The U.S. Census Bureau reported Tuesday that the August goods and services trade deficit was an enormous, humongous $48.3 billion. This is a big 15.6% increase from July’s enormous, humongous $41.8 (revised) billion trade deficit.
Exports dropped 2 percent and imports rose 1.2 percent.
The monthly U.S. goods deficit with China rose in August to an enormous, humongous $32.9 billion from an enormous, humongous $30.6 billion.
The U.S. goods deficit with Japan was down a bit to $5.2 billion in August.
The U.S. goods deficit with South Korea was $2.7 billion in August.
U.S. exports of goods and services fell to $185.1 billion. This is the lowest level since October 2012.
“Horrible” For Economy
The Business Insider report, “Trade deficit balloons to $48.3 billion,” explains what this means for the U.S. economy,
“In one line: Horrible; trade is set to be a significant drag on Q3 GDP growth,” wrote Pantheon Macroeconomics’ Ian Shepherdson in a client note.

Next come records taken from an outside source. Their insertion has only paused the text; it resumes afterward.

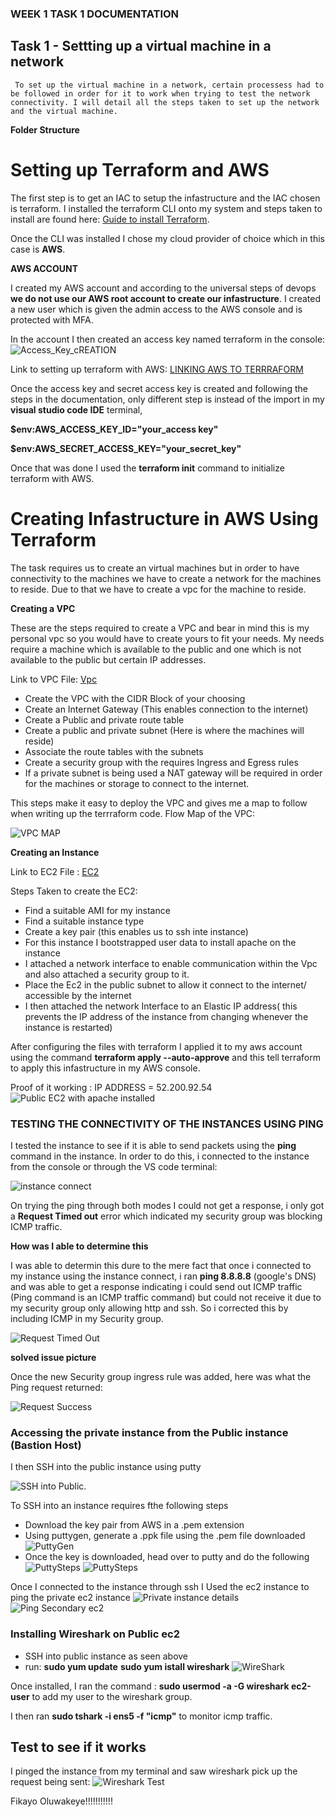 ### WEEK 1 TASK 1 DOCUMENTATION

## Task 1 - Settting up a virtual machine in a network

     To set up the virtual machine in a network, certain processess had to be followed in order for it to work when trying to test the network connectivity. I will detail all the steps taken to set up the network  and the virtual machine.

**Folder Structure**

# Setting up Terraform and AWS
 The first step is to get an IAC to setup the infastructure and the IAC chosen is terraform. I installed the terraform CLI onto my system and steps taken to install are found here:
[Guide to install Terraform](https://developer.hashicorp.com/terraform/tutorials/aws-get-started/install-cli).

Once the CLI was installed I chose my cloud provider of choice which in this case is __AWS__.

**AWS ACCOUNT**

I created my AWS account and according to the universal steps of devops __we do not use our AWS root account to create our infastructure__. I created a new user which is given the admin access to the AWS console and is protected with MFA. 

In the account I then created an access key named terraform in the console:
![Access_Key_cREATION](./Assets/Createaccesskey_IAM_Global.png)

Link to setting up terraform with AWS: [LINKING AWS TO TERRRAFORM](https://developer.hashicorp.com/terraform/tutorials/aws-get-started/aws-build)

Once the access key and secret access key is created and following the steps in the documentation, only different step is instead of the import in my **visual studio code IDE** terminal, 

**$env:AWS_ACCESS_KEY_ID="your_access key"**

**$env:AWS_SECRET_ACCESS_KEY="your_secret_key"**

Once that was done I used the **terraform init** command to initialize terraform with AWS.

# Creating Infastructure in AWS Using Terraform 

The task requires us to create an virtual machines but in order to have connectivity to the machines we have to create a network for the machines to reside. Due to that we have to create a vpc for the machine to reside.

**Creating a VPC**

These are the steps required to create a VPC and bear in mind this is my personal vpc so you would have to create yours to fit your needs. My needs require a machine which is available to the public and one which is not available to the public but certain IP addresses.

Link  to VPC File: [Vpc](./Code/modules/vpc/Vpc.tf) 
- Create the VPC with the CIDR Block of your choosing
- Create an Internet Gateway (This enables connection to the internet)
- Create a Public and private route table 
- Create a public and private subnet (Here is where the machines will reside)
- Associate the route tables with the subnets
- Create a security group with the requires Ingress and Egress rules 
- If a private subnet is being used a NAT gateway will be required in order for the machines or storage to connect to the internet.

This steps make it easy to deploy the VPC and gives me a map to follow when writing up the terrraform code.
Flow Map of the VPC:

![VPC MAP](./Assets/Vpc_Map.png)

**Creating an Instance**

Link to EC2 File : [EC2](./Code/modules/vpc/Ec2.tf)

Steps Taken to create the EC2:

- Find a suitable AMI for my instance
- Find a suitable instance type
- Create a key pair (this enables us to ssh inte instance)
- For this instance I bootstrapped user data to install apache on the instance
- I attached a network interface to enable communication within the Vpc and also attached a security group to it.
- Place the Ec2 in the public subnet to allow it connect to the internet/ accessible by the internet
- I then attached the network Interface to an Elastic IP address( this prevents the IP address of the instance from changing whenever the instance is restarted)



After configuring the files with terraform I applied it to my aws account using the command **terraform apply --auto-approve** and this tell terraform to apply this infastructure in my AWS console.

Proof of it working :
IP ADDRESS = 52.200.92.54
![Public EC2 with apache installed](./Assets/successfullyLaunchedEc2(Public).png)


### TESTING THE CONNECTIVITY OF THE INSTANCES USING PING

I tested the instance to see if it is able to send packets using the **ping** command in the instance. In order to do this, i connected to the instance from the console or through the VS code terminal:

![instance connect](./Assets/Connecttoinstance.png)

On trying the ping through both modes I could not get a response, i only got a **Request Timed out** error which indicated my security group was blocking ICMP traffic.

**How was I able to determine this**

I was able to determin this dure to the mere fact that once i connected to my instance using the instance connect, i ran **ping 8.8.8.8** (google's DNS) and was able to get a response indicating i could send out ICMP traffic (Ping command is an ICMP traffic command) but could not receive it due to my security group only allowing http and ssh. So i corrected this by including ICMP in my Security group.

![Request Timed Out](./Assets/PingError.png)


**solved issue picture**

Once the new Security group ingress rule was added, here was what the Ping request returned:

![Request Success](./Assets/PingSuccess.png)


### Accessing the private instance from the Public instance (Bastion Host)

I then SSH into the public instance using putty 

![SSH into Public](./Assets/Putty.png).

To SSH into an instance requires fthe following steps 

 - Download the key pair from AWS in a .pem extension
 - Using puttygen, generate a .ppk file using the .pem file downloaded 
 ![PuttyGen](./Assets/puttygen.png)
 - Once the key is downloaded, head over to putty and do the following
 ![PuttySteps](./Assets/PuttyConnect.png)
  ![PuttySteps](./Assets/auth.png )


Once I connected to the instance through ssh I Used the ec2 instance to ping the private ec2 instance 
![Private instance details](./Assets/privateInstance.png)
![Ping Secondary ec2](./Assets/pingSecondary.png)


### Installing Wireshark on Public ec2

- SSH into public instance as seen above
- run:
 **sudo yum update** 
 **sudo yum istall wireshark**
 ![WireShark](./Assets/Wireshark.png)

 Once installed, I ran the command :
     **sudo usermod -a -G wireshark ec2-user**
     to add my user to the wireshark group.

I then ran **sudo tshark -i ens5 -f "icmp"** to monitor icmp traffic.

## Test to see if it works 

I pinged the instance from my terminal and saw wireshark pick up the request being sent:
![Wireshark Test](./Assets/WiresharkTest.png)

Fikayo Oluwakeye!!!!!!!!!!!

The reasons for this terrible trade report are clear: our trade policies. We have a strong and rising dollar, which means things made here cost more so they are less competitive in international markets. This is partly a result of China’s big devaluation (see “What Is Currency Manipulation?“) We don’t do anything about currency manipulation, which hurts U.S. manufacturers. A “strong” currency is great if you hold dollars, terrible if you want to sell stuff made here. But our trade deficit is not just caused by currency rates, it is also the result of other US policies that favor Wall Street and outsourcers over domestic manufacturers.
Which brings us to the Trans-Pacific Partnership agreement (TPP).
TPP and Currency Manipulation
Negotiators announced a deal to complete the TPP on Monday. TPP is still secret but leaks inform us that it does not include enforceable measures against currency manipulation. It also apparently incentivizes companies to outsource to low-wage countries like Vietnam.
Then next we receive a terrible trade deficit report – the result of our trade policies to date. These trade policies are designed to deindustrialize the U.S., moving factories and jobs to low-wage countries, so America’s “investor” class can pocket the wage differential for themselves. Inequality is soaring as a result, as the lost jobs are replaced by low-wage jobs for those lucky enough to find work.
The enormous, humongous and ongoing trade deficit, month after month, year after year, drags down our economy. Yet our news media is barely informing the public of the relationship between the trade deficit and our economic woes.
In this election season our news media has not been connecting the dots and giving trade policy the coverage it deserves. To the extent it has gotten onto the media agenda, it is largely because Donald Trump (on the right) and Bernie Sanders (on the left) have used the issue to draw major grassroots support for their presidential campaigns. Now that the TPP is coming to the Congress – a real treaty that will face concrete congressional debate – will the major media bring these issues closer to the front of the political discussion?